In the material below, the required lines run from the one containing "En bas, les" through the one containing "BSS est également". Copy those lines exactly, ends included, and nothing else.

[Extracted information Boundary: Start]

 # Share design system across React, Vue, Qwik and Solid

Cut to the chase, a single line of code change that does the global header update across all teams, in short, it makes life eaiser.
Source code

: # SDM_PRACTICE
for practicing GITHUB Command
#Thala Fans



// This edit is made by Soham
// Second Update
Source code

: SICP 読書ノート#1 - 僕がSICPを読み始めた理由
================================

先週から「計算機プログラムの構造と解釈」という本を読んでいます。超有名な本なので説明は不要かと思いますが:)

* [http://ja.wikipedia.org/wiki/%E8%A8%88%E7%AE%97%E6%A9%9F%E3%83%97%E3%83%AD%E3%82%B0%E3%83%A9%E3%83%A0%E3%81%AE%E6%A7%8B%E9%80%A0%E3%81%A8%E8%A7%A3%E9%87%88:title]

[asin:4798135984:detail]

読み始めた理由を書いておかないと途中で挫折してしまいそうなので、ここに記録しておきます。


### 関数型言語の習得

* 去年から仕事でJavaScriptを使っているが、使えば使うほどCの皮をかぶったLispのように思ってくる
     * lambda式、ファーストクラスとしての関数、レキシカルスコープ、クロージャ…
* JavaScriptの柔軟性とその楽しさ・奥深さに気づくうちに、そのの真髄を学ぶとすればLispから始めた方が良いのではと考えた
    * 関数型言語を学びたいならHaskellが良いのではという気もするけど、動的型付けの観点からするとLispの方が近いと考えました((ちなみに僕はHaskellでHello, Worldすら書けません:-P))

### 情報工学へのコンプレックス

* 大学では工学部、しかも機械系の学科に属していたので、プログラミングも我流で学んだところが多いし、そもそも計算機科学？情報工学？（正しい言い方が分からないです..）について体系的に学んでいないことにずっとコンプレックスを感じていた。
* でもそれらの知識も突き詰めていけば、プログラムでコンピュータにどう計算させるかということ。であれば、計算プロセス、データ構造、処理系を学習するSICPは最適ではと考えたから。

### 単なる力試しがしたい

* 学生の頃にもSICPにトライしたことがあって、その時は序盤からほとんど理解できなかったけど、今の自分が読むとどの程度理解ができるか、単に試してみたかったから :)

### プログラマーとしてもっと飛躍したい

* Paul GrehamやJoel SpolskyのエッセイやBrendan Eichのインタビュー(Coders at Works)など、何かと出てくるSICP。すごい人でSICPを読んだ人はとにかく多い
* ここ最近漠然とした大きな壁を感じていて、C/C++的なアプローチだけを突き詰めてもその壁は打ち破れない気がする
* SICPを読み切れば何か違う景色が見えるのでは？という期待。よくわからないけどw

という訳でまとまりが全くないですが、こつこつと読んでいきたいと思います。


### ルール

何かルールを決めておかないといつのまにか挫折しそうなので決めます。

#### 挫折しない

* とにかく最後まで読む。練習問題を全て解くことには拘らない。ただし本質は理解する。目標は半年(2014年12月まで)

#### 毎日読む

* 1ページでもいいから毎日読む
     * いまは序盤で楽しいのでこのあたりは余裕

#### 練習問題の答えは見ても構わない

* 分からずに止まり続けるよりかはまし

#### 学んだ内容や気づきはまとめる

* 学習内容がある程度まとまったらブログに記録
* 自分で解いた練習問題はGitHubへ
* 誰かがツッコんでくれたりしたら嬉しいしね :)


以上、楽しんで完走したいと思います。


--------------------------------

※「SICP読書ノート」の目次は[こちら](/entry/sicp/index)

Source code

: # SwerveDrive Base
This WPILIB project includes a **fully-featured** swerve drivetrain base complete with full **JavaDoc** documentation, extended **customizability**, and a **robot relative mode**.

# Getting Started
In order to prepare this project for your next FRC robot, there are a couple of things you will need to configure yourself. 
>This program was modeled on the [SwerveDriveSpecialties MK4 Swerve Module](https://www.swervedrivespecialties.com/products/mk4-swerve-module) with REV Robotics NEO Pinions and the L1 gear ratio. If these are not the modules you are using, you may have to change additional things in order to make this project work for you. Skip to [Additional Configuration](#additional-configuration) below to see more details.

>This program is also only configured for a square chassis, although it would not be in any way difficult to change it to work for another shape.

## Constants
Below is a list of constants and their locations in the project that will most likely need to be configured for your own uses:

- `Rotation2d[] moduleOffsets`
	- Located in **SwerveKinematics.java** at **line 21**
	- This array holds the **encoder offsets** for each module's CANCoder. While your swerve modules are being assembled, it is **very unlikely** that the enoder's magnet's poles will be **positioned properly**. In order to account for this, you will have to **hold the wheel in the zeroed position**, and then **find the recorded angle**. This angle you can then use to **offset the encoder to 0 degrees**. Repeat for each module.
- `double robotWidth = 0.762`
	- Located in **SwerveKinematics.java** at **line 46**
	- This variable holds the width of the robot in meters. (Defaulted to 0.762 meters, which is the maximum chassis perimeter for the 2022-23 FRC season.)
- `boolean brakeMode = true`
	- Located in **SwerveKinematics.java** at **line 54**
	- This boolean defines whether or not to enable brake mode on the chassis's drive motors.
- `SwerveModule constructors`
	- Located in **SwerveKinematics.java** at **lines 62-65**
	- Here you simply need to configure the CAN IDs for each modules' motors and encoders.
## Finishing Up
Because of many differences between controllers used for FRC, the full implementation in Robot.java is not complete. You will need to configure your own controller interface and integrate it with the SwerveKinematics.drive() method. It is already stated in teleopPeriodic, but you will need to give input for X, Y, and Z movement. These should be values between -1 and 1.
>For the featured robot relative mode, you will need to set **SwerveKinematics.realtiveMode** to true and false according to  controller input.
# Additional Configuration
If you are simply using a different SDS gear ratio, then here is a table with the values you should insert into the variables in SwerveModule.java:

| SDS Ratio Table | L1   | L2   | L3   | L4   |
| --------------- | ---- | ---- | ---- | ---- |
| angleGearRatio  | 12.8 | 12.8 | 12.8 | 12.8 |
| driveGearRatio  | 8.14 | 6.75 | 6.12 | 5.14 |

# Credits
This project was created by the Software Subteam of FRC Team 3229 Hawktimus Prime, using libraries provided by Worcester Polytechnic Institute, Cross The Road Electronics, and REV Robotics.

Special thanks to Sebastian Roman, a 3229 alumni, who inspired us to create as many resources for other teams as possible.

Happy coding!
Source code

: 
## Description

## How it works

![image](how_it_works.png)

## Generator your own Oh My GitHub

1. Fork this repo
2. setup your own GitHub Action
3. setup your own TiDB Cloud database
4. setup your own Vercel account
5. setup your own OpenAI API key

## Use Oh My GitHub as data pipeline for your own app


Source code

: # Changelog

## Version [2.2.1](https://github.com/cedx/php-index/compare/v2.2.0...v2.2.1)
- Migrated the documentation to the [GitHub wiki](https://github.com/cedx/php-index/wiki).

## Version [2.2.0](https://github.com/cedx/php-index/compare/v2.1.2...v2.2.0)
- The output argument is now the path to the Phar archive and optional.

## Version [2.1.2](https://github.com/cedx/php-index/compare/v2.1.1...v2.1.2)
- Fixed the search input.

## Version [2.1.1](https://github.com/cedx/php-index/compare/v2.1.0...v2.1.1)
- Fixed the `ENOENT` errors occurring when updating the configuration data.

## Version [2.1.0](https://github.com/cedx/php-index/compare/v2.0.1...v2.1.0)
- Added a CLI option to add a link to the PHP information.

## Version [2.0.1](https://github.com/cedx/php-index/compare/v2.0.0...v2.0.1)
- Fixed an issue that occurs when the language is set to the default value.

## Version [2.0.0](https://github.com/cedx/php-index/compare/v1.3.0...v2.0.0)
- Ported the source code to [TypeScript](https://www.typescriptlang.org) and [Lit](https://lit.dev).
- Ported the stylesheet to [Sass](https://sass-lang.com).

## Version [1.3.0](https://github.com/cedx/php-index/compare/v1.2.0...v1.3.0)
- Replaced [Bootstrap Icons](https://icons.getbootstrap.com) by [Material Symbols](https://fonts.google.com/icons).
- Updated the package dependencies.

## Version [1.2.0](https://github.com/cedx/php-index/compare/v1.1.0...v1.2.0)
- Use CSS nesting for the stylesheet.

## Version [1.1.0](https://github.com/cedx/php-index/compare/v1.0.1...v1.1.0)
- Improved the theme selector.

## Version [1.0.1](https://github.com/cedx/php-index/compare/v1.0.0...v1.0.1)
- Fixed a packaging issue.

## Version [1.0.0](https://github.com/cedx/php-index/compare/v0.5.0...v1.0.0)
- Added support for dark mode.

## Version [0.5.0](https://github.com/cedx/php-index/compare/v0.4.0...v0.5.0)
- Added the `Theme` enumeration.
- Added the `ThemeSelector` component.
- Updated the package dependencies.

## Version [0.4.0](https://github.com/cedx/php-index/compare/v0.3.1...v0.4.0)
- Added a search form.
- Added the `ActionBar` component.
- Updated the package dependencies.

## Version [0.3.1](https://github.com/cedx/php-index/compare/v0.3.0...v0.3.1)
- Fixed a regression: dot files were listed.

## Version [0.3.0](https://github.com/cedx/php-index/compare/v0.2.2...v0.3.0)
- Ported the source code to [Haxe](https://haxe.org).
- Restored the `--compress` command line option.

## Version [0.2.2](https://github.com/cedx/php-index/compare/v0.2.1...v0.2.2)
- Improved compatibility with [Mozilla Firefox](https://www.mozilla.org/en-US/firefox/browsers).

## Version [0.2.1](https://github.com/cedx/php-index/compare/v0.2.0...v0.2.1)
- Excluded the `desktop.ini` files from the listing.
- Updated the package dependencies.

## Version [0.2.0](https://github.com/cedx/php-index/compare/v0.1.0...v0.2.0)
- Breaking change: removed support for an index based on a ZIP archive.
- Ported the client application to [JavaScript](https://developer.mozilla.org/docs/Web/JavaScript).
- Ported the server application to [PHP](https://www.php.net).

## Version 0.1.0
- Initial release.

[Extracted information Boundary: End]
[Extracted information Boundary: Start]

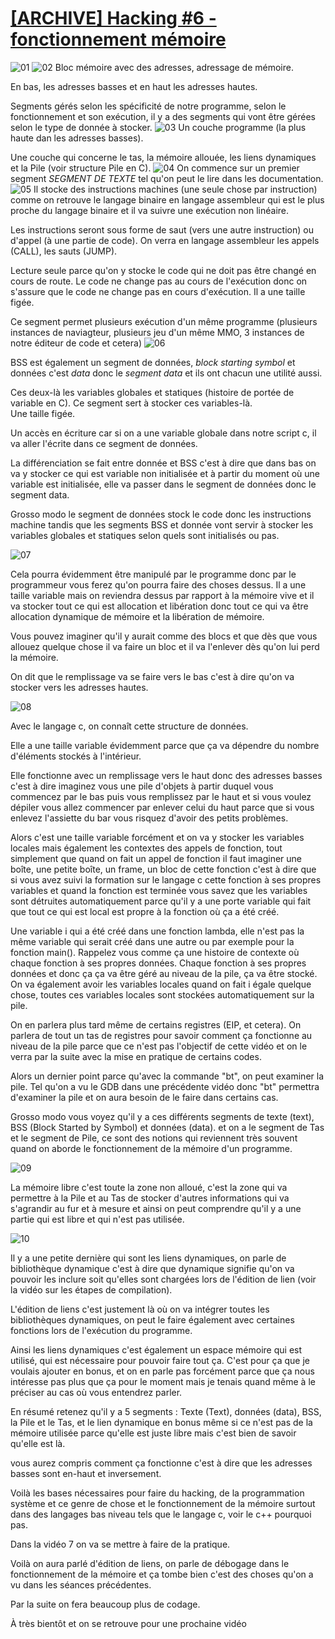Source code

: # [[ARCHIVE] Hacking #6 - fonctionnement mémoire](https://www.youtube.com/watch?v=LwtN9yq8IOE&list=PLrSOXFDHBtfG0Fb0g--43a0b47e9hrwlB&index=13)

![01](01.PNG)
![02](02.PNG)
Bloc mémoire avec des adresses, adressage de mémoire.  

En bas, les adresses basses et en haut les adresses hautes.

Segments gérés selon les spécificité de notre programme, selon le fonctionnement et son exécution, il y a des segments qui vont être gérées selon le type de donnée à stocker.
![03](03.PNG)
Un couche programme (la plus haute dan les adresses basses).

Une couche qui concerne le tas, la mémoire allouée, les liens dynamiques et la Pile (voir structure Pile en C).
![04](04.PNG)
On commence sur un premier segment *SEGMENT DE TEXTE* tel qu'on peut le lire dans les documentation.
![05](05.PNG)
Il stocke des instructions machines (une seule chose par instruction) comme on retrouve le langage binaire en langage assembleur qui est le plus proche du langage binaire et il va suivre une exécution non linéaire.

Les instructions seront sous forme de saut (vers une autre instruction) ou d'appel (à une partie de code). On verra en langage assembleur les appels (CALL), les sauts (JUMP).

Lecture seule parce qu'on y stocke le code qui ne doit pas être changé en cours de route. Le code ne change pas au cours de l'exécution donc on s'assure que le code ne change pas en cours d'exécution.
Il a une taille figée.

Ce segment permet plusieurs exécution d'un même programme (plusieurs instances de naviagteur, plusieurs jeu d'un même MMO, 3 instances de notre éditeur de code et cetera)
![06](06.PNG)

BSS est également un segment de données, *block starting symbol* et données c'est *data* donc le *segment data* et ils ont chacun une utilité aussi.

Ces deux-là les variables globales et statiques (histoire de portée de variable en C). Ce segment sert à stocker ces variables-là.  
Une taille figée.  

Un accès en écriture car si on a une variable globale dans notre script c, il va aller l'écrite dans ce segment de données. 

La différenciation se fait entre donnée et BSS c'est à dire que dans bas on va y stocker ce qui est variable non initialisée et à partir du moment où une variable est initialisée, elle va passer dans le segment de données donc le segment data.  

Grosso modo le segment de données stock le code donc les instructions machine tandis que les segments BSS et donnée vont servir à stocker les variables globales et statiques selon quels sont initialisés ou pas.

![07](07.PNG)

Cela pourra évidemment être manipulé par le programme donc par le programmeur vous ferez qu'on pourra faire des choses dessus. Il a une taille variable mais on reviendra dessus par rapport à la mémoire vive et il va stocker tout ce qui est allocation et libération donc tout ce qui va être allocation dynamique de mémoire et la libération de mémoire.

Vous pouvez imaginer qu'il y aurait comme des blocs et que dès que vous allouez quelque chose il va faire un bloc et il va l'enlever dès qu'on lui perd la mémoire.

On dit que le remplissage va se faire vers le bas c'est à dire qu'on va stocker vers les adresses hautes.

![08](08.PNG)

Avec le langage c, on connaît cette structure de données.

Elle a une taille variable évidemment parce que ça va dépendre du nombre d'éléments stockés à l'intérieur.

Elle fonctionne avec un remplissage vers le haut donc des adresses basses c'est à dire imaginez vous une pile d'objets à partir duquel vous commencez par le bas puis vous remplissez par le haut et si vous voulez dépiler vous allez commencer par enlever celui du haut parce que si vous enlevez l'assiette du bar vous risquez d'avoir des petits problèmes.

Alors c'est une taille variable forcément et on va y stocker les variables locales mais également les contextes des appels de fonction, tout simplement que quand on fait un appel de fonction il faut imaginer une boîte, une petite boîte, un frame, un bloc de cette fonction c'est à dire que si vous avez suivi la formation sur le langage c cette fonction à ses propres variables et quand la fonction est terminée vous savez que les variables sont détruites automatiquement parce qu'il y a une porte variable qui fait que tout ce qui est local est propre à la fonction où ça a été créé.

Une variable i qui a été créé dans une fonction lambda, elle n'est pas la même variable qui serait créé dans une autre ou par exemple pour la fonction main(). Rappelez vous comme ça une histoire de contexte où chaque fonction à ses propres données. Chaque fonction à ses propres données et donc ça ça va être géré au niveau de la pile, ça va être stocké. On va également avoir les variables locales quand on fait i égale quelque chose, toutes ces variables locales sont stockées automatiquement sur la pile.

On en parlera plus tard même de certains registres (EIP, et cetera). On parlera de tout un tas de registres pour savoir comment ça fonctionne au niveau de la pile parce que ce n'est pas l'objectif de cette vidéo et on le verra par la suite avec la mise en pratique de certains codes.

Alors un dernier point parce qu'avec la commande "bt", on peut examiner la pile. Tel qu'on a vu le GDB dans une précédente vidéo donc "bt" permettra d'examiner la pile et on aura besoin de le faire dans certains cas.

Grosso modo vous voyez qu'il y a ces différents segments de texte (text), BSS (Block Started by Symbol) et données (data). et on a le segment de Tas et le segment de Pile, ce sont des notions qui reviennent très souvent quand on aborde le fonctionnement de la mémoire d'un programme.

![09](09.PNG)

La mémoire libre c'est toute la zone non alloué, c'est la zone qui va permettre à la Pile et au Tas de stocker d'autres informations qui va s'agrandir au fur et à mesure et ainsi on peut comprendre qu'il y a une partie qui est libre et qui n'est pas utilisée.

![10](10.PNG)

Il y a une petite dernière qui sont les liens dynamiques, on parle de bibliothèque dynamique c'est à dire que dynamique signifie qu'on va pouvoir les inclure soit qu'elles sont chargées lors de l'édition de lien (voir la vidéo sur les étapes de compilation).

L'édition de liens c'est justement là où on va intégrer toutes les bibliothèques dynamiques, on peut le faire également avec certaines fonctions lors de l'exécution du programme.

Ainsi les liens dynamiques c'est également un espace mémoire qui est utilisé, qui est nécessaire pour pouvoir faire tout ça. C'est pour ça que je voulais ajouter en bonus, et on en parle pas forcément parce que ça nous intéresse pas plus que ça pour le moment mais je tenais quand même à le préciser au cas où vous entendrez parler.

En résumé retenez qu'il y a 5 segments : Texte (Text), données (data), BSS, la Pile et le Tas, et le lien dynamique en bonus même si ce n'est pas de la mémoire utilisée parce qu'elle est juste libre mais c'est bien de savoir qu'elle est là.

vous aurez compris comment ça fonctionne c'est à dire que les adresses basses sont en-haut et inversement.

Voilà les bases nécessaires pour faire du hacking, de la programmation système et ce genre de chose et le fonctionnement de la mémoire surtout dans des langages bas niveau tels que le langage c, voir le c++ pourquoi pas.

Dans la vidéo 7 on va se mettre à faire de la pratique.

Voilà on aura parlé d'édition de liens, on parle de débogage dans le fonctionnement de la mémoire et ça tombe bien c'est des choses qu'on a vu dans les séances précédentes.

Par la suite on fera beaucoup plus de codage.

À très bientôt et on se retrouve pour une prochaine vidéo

[Extracted information Boundary: End]

**Result below**
En bas, les adresses basses et en haut les adresses hautes.

Segments gérés selon les spécificité de notre programme, selon le fonctionnement et son exécution, il y a des segments qui vont être gérées selon le type de donnée à stocker.
![03](03.PNG)
Un couche programme (la plus haute dan les adresses basses).

Une couche qui concerne le tas, la mémoire allouée, les liens dynamiques et la Pile (voir structure Pile en C).
![04](04.PNG)
On commence sur un premier segment *SEGMENT DE TEXTE* tel qu'on peut le lire dans les documentation.
![05](05.PNG)
Il stocke des instructions machines (une seule chose par instruction) comme on retrouve le langage binaire en langage assembleur qui est le plus proche du langage binaire et il va suivre une exécution non linéaire.

Les instructions seront sous forme de saut (vers une autre instruction) ou d'appel (à une partie de code). On verra en langage assembleur les appels (CALL), les sauts (JUMP).

Lecture seule parce qu'on y stocke le code qui ne doit pas être changé en cours de route. Le code ne change pas au cours de l'exécution donc on s'assure que le code ne change pas en cours d'exécution.
Il a une taille figée.

Ce segment permet plusieurs exécution d'un même programme (plusieurs instances de naviagteur, plusieurs jeu d'un même MMO, 3 instances de notre éditeur de code et cetera)
![06](06.PNG)

BSS est également un segment de données, *block starting symbol* et données c'est *data* donc le *segment data* et ils ont chacun une utilité aussi.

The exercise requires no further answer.